Whenever I make this, whether it’s after Thanksgiving or just for a winter dinner, it’s always a success, and someone always wants the recipe. It is easy if you follow the directions, and it can be made ahead and cooked on the day. This is always a blessing, and one not to be underrated. When I was learning to cook there were a lot of recipes that seemed to say “Chisel some flint into arrowheads, hunt and dress a moose, serve immediately.” Served with frustrated tears on the side sometimes, too, before I knew better. You can serve this with a smile.
Chicken Florentine
Serves 6
2 ten-ounce packages of frozen chopped spinach
1 TB. unsalted butter
1 TB. flour
I clove garlic, mashed
2 shakes of dried basil
1/3 c. heavy cream
Cook the spinach (I use Green Giant, microwaved). Press out liquid in a fine strainer. Melt the butter over low heat, add the flour. Cook for two or three minutes, stirring with a wire whisk: you want to cook the flour so it doesn’t taste raw. Smell it, taste it carefully (it’s hot), don’t burn it. Start over if you do burn it. Add the garlic and basil, cook briefly, add the cream, stirring until it thickens. Add the spinach and combine. Put this mixture into a 4-5 quart buttered casserole.
3 TB. unsalted butter
3 TB. flour
3/4 cup heavy cream
3/4 cup chicken stock
Salt and pepper (I use Maldon sea salt. Kosher is okay too.)
6 cups cooked turkey OR 4 whole chicken breasts (8 halves), cooked and torn into bite size pieces.
1 cup freshly grated Parmesan
Put the meat over the spinach.
Make a sauce: as you did previously, foam the butter, add flour and cook over low heat for a few minutes to eliminate the raw flour taste. Add the cream and the chicken stock, with salt and pepper to taste. If your stock is salty, pepper may be all you need. Pour the sauce over the meat; let cool a bit before topping with the Parmesan, or it will melt into the sauce.

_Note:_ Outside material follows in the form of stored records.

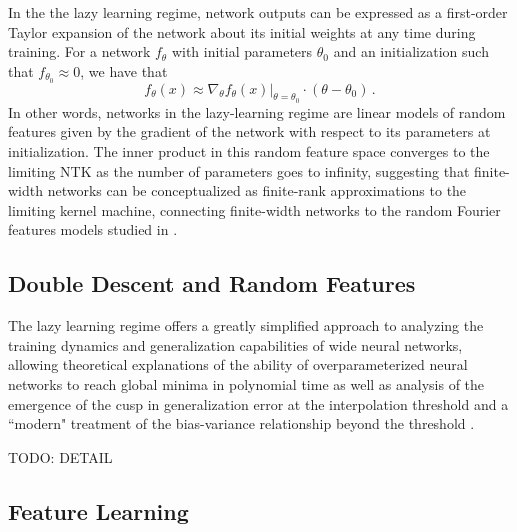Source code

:\documentclass[a4paper, 12pt]{article}
\begin{document}
In the the lazy learning regime, network outputs can be expressed as a first-order Taylor expansion of the network about its initial weights \cite{leeWideNeuralNetworks2019} at any time during training. For a network $f_\theta$ with initial parameters $\theta_0$ and an initialization such that $f_{\theta_0} \approx 0$, we have that
\begin{equation}
    f_\theta(x) \approx \nabla_\theta \left.f_\theta(x)\right|_{\theta=\theta_0} \cdot (\theta - \theta_0)\,.
\end{equation}
In other words, networks in the lazy-learning regime are linear models of random features given by the gradient of the network with respect to its parameters at initialization. The inner product in this random feature space converges to the limiting NTK as the number of parameters goes to infinity, suggesting that finite-width networks can be conceptualized as finite-rank approximations to the limiting kernel machine, connecting finite-width networks to the random Fourier features models studied in \cite{rahimiRandomFeaturesLargeScale2008}.

\subsection{Double Descent and Random Features}
The lazy learning regime offers a greatly simplified approach to analyzing the training dynamics and generalization capabilities of wide neural networks, allowing theoretical explanations of the ability of overparameterized neural networks to reach global minima in polynomial time \cite{allen-zhuConvergenceTheoryDeep2019} as well as analysis of the emergence of the cusp in generalization error at the interpolation threshold \cite{meiGeneralizationErrorRandom2019, geigerScalingDescriptionGeneralization2019} and a ``modern" treatment of the bias-variance relationship beyond the threshold \cite{dascoliDoubleTroubleDouble2020}. 

TODO: DETAIL

\subsection{Feature Learning}
\end{document}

You can bake this immediately, or at this point you can refrigerate it for a day or freeze it. If it’s frozen, thaw in the refrigerator for a day. When ready to serve, let it sit on the counter for a half hour or so to warm a bit, and then bake at 400 degrees for 20 minutes (or longer, depending on how cold it is at the start), until the cheese is bubbling. I serve this with rice — I like an orange-flavored pilaf, a recipe for another day. Cranberry sauce or chutney, good bread, Bob’s your uncle.
If I am using chicken, I cook it according to the method given in the Silver Palate Cookbook in the recipe for chicken salad with tarragon, my fallback chicken salad recipe. Don’t overcook the chicken, it will cook more in the casserole. Your library will probably have this book, and it’s worth buying if you don’t have it.
If you double this, which I often do, don’t double the spinach base, 1.5 times is better, and don’t double the Parmesan topping.